WORK TO BE COMPLETED:
Don't include pictures. Quote the lines below from the first through the line that contains "Now that we".

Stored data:
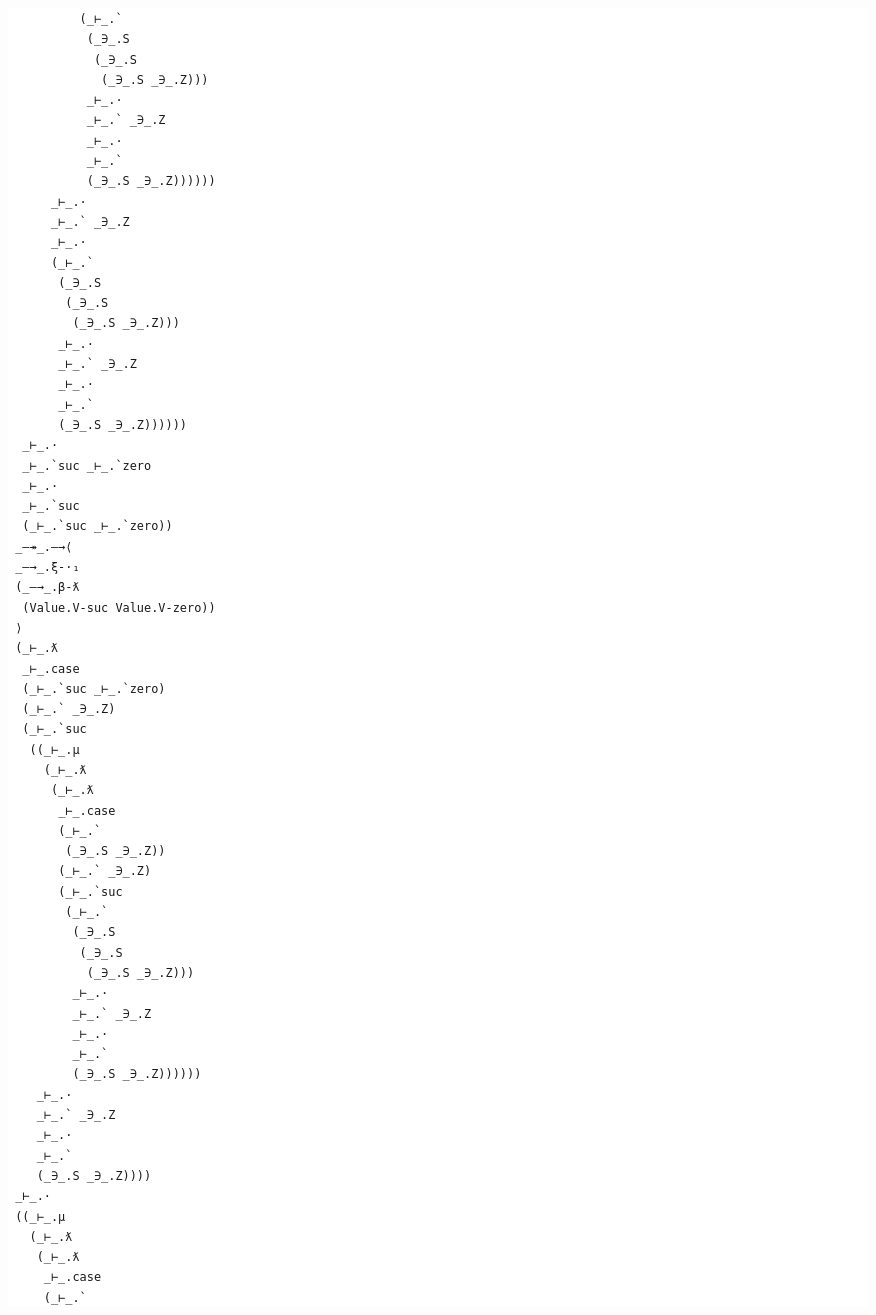               (_⊢_.`
               (_∋_.S
                (_∋_.S
                 (_∋_.S _∋_.Z)))
               _⊢_.·
               _⊢_.` _∋_.Z
               _⊢_.·
               _⊢_.`
               (_∋_.S _∋_.Z))))))
          _⊢_.·
          _⊢_.` _∋_.Z
          _⊢_.·
          (_⊢_.`
           (_∋_.S
            (_∋_.S
             (_∋_.S _∋_.Z)))
           _⊢_.·
           _⊢_.` _∋_.Z
           _⊢_.·
           _⊢_.`
           (_∋_.S _∋_.Z))))))
      _⊢_.·
      _⊢_.`suc _⊢_.`zero
      _⊢_.·
      _⊢_.`suc
      (_⊢_.`suc _⊢_.`zero))
     _—↠_.—→⟨
     _—→_.ξ-·₁
     (_—→_.β-ƛ
      (Value.V-suc Value.V-zero))
     ⟩
     (_⊢_.ƛ
      _⊢_.case
      (_⊢_.`suc _⊢_.`zero)
      (_⊢_.` _∋_.Z)
      (_⊢_.`suc
       ((_⊢_.μ
         (_⊢_.ƛ
          (_⊢_.ƛ
           _⊢_.case
           (_⊢_.`
            (_∋_.S _∋_.Z))
           (_⊢_.` _∋_.Z)
           (_⊢_.`suc
            (_⊢_.`
             (_∋_.S
              (_∋_.S
               (_∋_.S _∋_.Z)))
             _⊢_.·
             _⊢_.` _∋_.Z
             _⊢_.·
             _⊢_.`
             (_∋_.S _∋_.Z))))))
        _⊢_.·
        _⊢_.` _∋_.Z
        _⊢_.·
        _⊢_.`
        (_∋_.S _∋_.Z))))
     _⊢_.·
     ((_⊢_.μ
       (_⊢_.ƛ
        (_⊢_.ƛ
         _⊢_.case
         (_⊢_.`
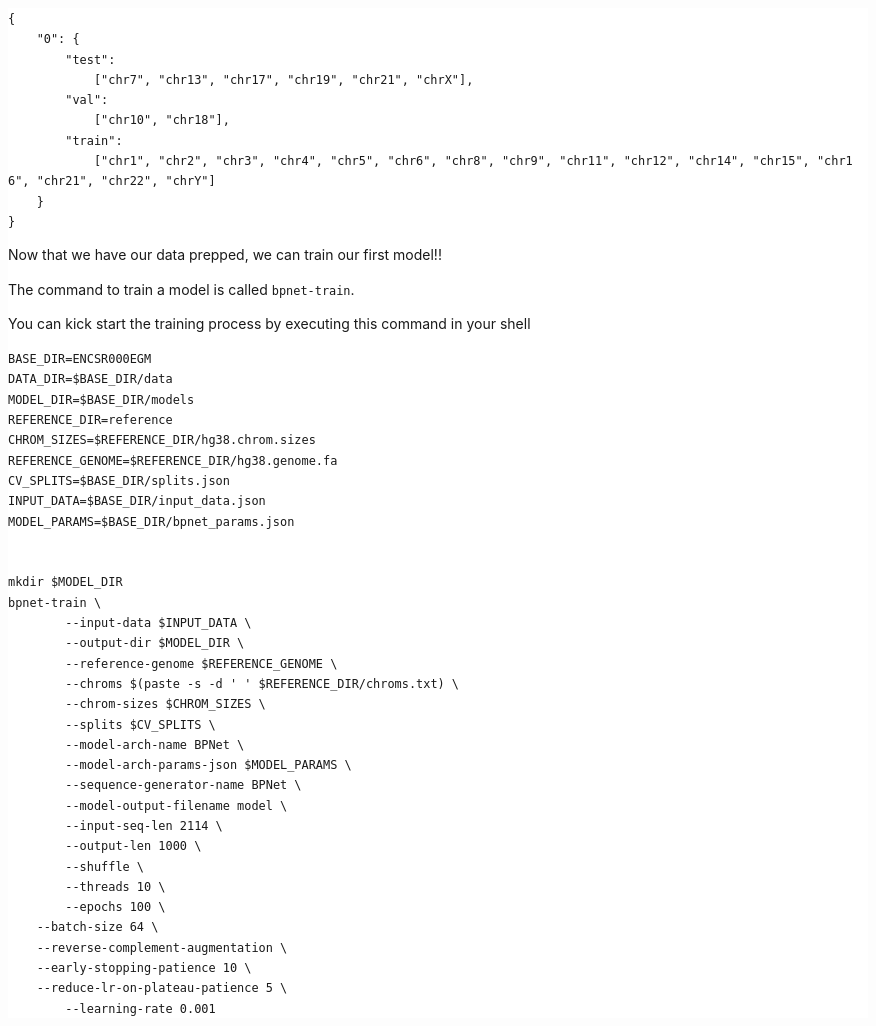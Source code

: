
```
{
    "0": {
        "test":
            ["chr7", "chr13", "chr17", "chr19", "chr21", "chrX"],
        "val":
            ["chr10", "chr18"],
        "train":
            ["chr1", "chr2", "chr3", "chr4", "chr5", "chr6", "chr8", "chr9", "chr11", "chr12", "chr14", "chr15", "chr16", "chr21", "chr22", "chrY"]
    }
}
```

Now that we have our data prepped, we can train our first model!!

The command to train a model is called `bpnet-train`. 

You can kick start the training process by executing this command in your shell

```
BASE_DIR=ENCSR000EGM
DATA_DIR=$BASE_DIR/data
MODEL_DIR=$BASE_DIR/models
REFERENCE_DIR=reference
CHROM_SIZES=$REFERENCE_DIR/hg38.chrom.sizes
REFERENCE_GENOME=$REFERENCE_DIR/hg38.genome.fa
CV_SPLITS=$BASE_DIR/splits.json
INPUT_DATA=$BASE_DIR/input_data.json
MODEL_PARAMS=$BASE_DIR/bpnet_params.json


mkdir $MODEL_DIR
bpnet-train \
        --input-data $INPUT_DATA \
        --output-dir $MODEL_DIR \
        --reference-genome $REFERENCE_GENOME \
        --chroms $(paste -s -d ' ' $REFERENCE_DIR/chroms.txt) \
        --chrom-sizes $CHROM_SIZES \
        --splits $CV_SPLITS \
        --model-arch-name BPNet \
        --model-arch-params-json $MODEL_PARAMS \
        --sequence-generator-name BPNet \
        --model-output-filename model \
        --input-seq-len 2114 \
        --output-len 1000 \
        --shuffle \
        --threads 10 \
        --epochs 100 \
	--batch-size 64 \
	--reverse-complement-augmentation \
	--early-stopping-patience 10 \
	--reduce-lr-on-plateau-patience 5 \
        --learning-rate 0.001
```

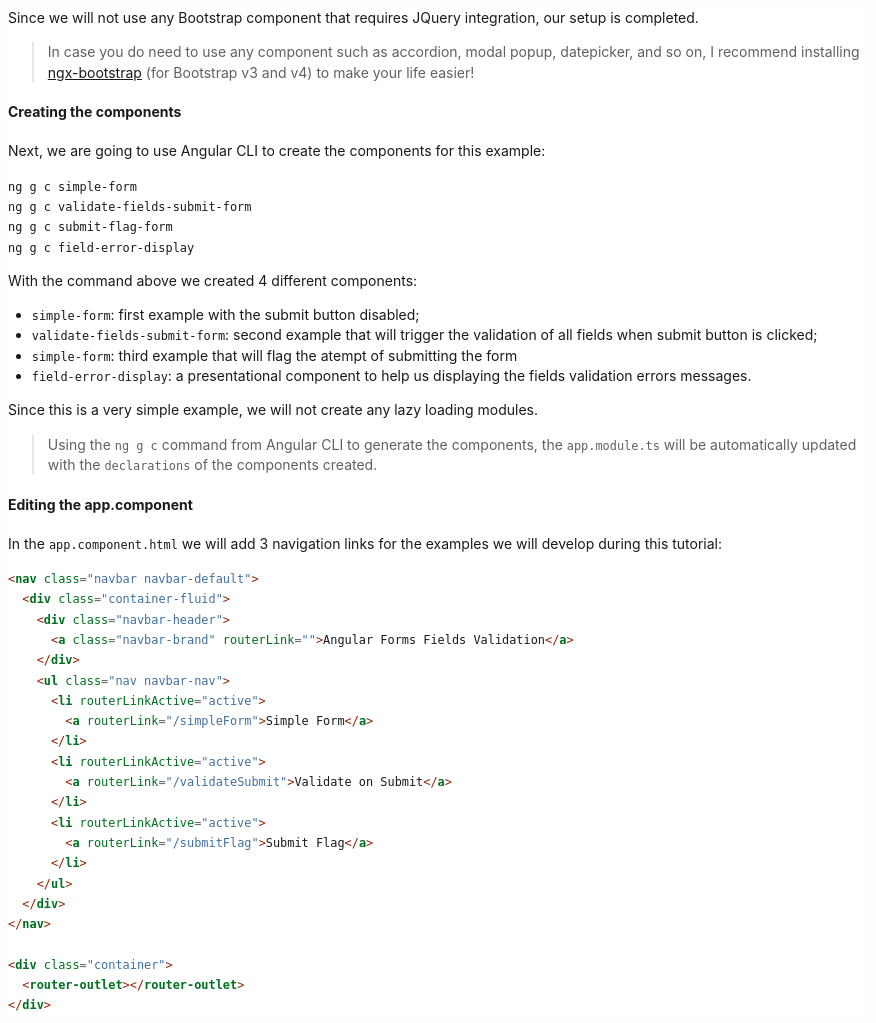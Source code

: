 Since we will not use any Bootstrap component that requires JQuery integration, our setup is completed. 

> In case you do need to use any component such as accordion, modal popup, datepicker, and so on, I recommend installing [ngx-bootstrap](http://valor-software.com/ngx-bootstrap/#/) (for Bootstrap v3 and v4) to make your life easier!

#### Creating the components

Next, we are going to use Angular CLI to create the components for this example:

```bash
ng g c simple-form
ng g c validate-fields-submit-form
ng g c submit-flag-form
ng g c field-error-display
```

With the command above we created 4 different components:

* `simple-form`: first example with the submit button disabled;
* `validate-fields-submit-form`: second example that will trigger the validation of all fields when submit button is clicked;
* `simple-form`: third example that will flag the atempt of submitting the form
* `field-error-display`: a presentational component to help us displaying the fields validation errors messages.

Since this is a very simple example, we will not create any lazy loading modules.

> Using the `ng g c` command from Angular CLI to generate the components, the `app.module.ts` will be automatically updated with the `declarations` of the components created.

#### Editing the app.component

In the `app.component.html` we will add 3 navigation links for the examples we will develop during this tutorial:

```html
<nav class="navbar navbar-default">
  <div class="container-fluid">
    <div class="navbar-header">
      <a class="navbar-brand" routerLink="">Angular Forms Fields Validation</a>
    </div>
    <ul class="nav navbar-nav">
      <li routerLinkActive="active">
        <a routerLink="/simpleForm">Simple Form</a>
      </li>
      <li routerLinkActive="active">
        <a routerLink="/validateSubmit">Validate on Submit</a>
      </li>
      <li routerLinkActive="active">
        <a routerLink="/submitFlag">Submit Flag</a>
      </li>
    </ul>
  </div>
</nav>

<div class="container">
  <router-outlet></router-outlet>
</div>
```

EXERCISE ANSWER:
               (_⊢_.`
               (_∋_.S
                (_∋_.S
                 (_∋_.S _∋_.Z)))
               _⊢_.·
               _⊢_.` _∋_.Z
               _⊢_.·
               _⊢_.`
               (_∋_.S _∋_.Z))))))
          _⊢_.·
          _⊢_.` _∋_.Z
          _⊢_.·
          (_⊢_.`
           (_∋_.S
            (_∋_.S
             (_∋_.S _∋_.Z)))
           _⊢_.·
           _⊢_.` _∋_.Z
           _⊢_.·
           _⊢_.`
           (_∋_.S _∋_.Z))))))
      _⊢_.·
      _⊢_.`suc _⊢_.`zero
      _⊢_.·
      _⊢_.`suc
      (_⊢_.`suc _⊢_.`zero))
     _—↠_.—→⟨
     _—→_.ξ-·₁
     (_—→_.β-ƛ
      (Value.V-suc Value.V-zero))
     ⟩
     (_⊢_.ƛ
      _⊢_.case
      (_⊢_.`suc _⊢_.`zero)
      (_⊢_.` _∋_.Z)
      (_⊢_.`suc
       ((_⊢_.μ
         (_⊢_.ƛ
          (_⊢_.ƛ
           _⊢_.case
           (_⊢_.`
            (_∋_.S _∋_.Z))
           (_⊢_.` _∋_.Z)
           (_⊢_.`suc
            (_⊢_.`
             (_∋_.S
              (_∋_.S
               (_∋_.S _∋_.Z)))
             _⊢_.·
             _⊢_.` _∋_.Z
             _⊢_.·
             _⊢_.`
             (_∋_.S _∋_.Z))))))
        _⊢_.·
        _⊢_.` _∋_.Z
        _⊢_.·
        _⊢_.`
        (_∋_.S _∋_.Z))))
     _⊢_.·
     ((_⊢_.μ
       (_⊢_.ƛ
        (_⊢_.ƛ
         _⊢_.case
         (_⊢_.`
Source code

:
```
{
    "0": {
        "test":
            ["chr7", "chr13", "chr17", "chr19", "chr21", "chrX"],
        "val":
            ["chr10", "chr18"],
        "train":
            ["chr1", "chr2", "chr3", "chr4", "chr5", "chr6", "chr8", "chr9", "chr11", "chr12", "chr14", "chr15", "chr16", "chr21", "chr22", "chrY"]
    }
}
```

Now that we have our data prepped, we can train our first model!!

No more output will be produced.